== About this exercise ==
Output every record below exactly.

=== Material for this exercise ===

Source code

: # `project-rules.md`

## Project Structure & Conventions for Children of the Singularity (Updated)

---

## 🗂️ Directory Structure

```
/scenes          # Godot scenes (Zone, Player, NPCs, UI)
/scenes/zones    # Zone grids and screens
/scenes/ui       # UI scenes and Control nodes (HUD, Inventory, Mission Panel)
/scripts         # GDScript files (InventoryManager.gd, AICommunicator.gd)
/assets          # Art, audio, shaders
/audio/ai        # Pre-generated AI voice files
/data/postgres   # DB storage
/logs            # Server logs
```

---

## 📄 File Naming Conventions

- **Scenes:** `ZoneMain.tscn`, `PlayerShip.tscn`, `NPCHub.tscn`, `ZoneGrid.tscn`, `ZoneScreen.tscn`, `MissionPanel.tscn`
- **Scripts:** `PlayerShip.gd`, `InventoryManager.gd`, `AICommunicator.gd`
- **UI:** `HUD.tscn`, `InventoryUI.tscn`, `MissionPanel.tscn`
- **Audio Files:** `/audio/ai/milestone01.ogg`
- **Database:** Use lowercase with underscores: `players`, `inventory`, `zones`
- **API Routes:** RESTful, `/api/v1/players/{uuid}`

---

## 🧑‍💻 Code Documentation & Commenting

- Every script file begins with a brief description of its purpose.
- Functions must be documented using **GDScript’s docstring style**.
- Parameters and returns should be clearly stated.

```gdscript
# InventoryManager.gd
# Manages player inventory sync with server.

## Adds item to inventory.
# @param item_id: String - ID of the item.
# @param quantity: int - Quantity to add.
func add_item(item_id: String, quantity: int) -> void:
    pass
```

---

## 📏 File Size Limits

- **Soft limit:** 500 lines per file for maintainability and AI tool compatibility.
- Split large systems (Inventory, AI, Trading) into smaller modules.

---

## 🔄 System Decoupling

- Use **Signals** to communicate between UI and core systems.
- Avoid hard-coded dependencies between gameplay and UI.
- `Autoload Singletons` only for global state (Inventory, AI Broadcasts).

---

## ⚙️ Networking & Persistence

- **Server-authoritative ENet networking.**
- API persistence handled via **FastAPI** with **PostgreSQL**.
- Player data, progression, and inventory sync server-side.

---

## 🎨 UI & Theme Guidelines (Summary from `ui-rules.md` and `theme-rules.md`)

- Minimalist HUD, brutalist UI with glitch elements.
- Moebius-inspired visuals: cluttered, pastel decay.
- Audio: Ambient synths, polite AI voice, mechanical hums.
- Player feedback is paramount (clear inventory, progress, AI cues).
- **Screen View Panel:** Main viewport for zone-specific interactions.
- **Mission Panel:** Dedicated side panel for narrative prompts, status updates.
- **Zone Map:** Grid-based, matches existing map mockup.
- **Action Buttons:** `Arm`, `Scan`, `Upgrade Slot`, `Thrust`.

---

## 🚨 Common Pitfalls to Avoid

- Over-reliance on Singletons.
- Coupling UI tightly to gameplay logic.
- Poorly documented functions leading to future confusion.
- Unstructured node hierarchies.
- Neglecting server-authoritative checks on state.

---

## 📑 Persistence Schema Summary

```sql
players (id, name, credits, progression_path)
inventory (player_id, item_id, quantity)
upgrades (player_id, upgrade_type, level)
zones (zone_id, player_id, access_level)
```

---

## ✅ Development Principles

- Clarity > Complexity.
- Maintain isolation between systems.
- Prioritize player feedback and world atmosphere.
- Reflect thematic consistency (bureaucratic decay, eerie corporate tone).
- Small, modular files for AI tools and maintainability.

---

===

== Written answer ==
Source code

: # `project-rules.md`

## Project Structure & Conventions for Children of the Singularity (Updated)

---

## 🗂️ Directory Structure

```
/scenes          # Godot scenes (Zone, Player, NPCs, UI)
/scenes/zones    # Zone grids and screens
/scenes/ui       # UI scenes and Control nodes (HUD, Inventory, Mission Panel)
/scripts         # GDScript files (InventoryManager.gd, AICommunicator.gd)
/assets          # Art, audio, shaders
/audio/ai        # Pre-generated AI voice files
/data/postgres   # DB storage
/logs            # Server logs
```

---

## 📄 File Naming Conventions

- **Scenes:** `ZoneMain.tscn`, `PlayerShip.tscn`, `NPCHub.tscn`, `ZoneGrid.tscn`, `ZoneScreen.tscn`, `MissionPanel.tscn`
- **Scripts:** `PlayerShip.gd`, `InventoryManager.gd`, `AICommunicator.gd`
- **UI:** `HUD.tscn`, `InventoryUI.tscn`, `MissionPanel.tscn`
- **Audio Files:** `/audio/ai/milestone01.ogg`
- **Database:** Use lowercase with underscores: `players`, `inventory`, `zones`
- **API Routes:** RESTful, `/api/v1/players/{uuid}`

---

## 🧑‍💻 Code Documentation & Commenting

- Every script file begins with a brief description of its purpose.
- Functions must be documented using **GDScript’s docstring style**.
- Parameters and returns should be clearly stated.

```gdscript
# InventoryManager.gd
# Manages player inventory sync with server.

## Adds item to inventory.
# @param item_id: String - ID of the item.
# @param quantity: int - Quantity to add.
func add_item(item_id: String, quantity: int) -> void:
    pass
```

---

## 📏 File Size Limits

- **Soft limit:** 500 lines per file for maintainability and AI tool compatibility.
- Split large systems (Inventory, AI, Trading) into smaller modules.

---

## 🔄 System Decoupling

- Use **Signals** to communicate between UI and core systems.
- Avoid hard-coded dependencies between gameplay and UI.
- `Autoload Singletons` only for global state (Inventory, AI Broadcasts).

---

## ⚙️ Networking & Persistence

- **Server-authoritative ENet networking.**
- API persistence handled via **FastAPI** with **PostgreSQL**.
- Player data, progression, and inventory sync server-side.

---

## 🎨 UI & Theme Guidelines (Summary from `ui-rules.md` and `theme-rules.md`)

- Minimalist HUD, brutalist UI with glitch elements.
- Moebius-inspired visuals: cluttered, pastel decay.
- Audio: Ambient synths, polite AI voice, mechanical hums.
- Player feedback is paramount (clear inventory, progress, AI cues).
- **Screen View Panel:** Main viewport for zone-specific interactions.
- **Mission Panel:** Dedicated side panel for narrative prompts, status updates.
- **Zone Map:** Grid-based, matches existing map mockup.
- **Action Buttons:** `Arm`, `Scan`, `Upgrade Slot`, `Thrust`.

---

## 🚨 Common Pitfalls to Avoid

- Over-reliance on Singletons.
- Coupling UI tightly to gameplay logic.
- Poorly documented functions leading to future confusion.
- Unstructured node hierarchies.
- Neglecting server-authoritative checks on state.

---

## 📑 Persistence Schema Summary

```sql
players (id, name, credits, progression_path)
inventory (player_id, item_id, quantity)
upgrades (player_id, upgrade_type, level)
zones (zone_id, player_id, access_level)
```

---

## ✅ Development Principles

- Clarity > Complexity.
- Maintain isolation between systems.
- Prioritize player feedback and world atmosphere.
- Reflect thematic consistency (bureaucratic decay, eerie corporate tone).
- Small, modular files for AI tools and maintainability.

---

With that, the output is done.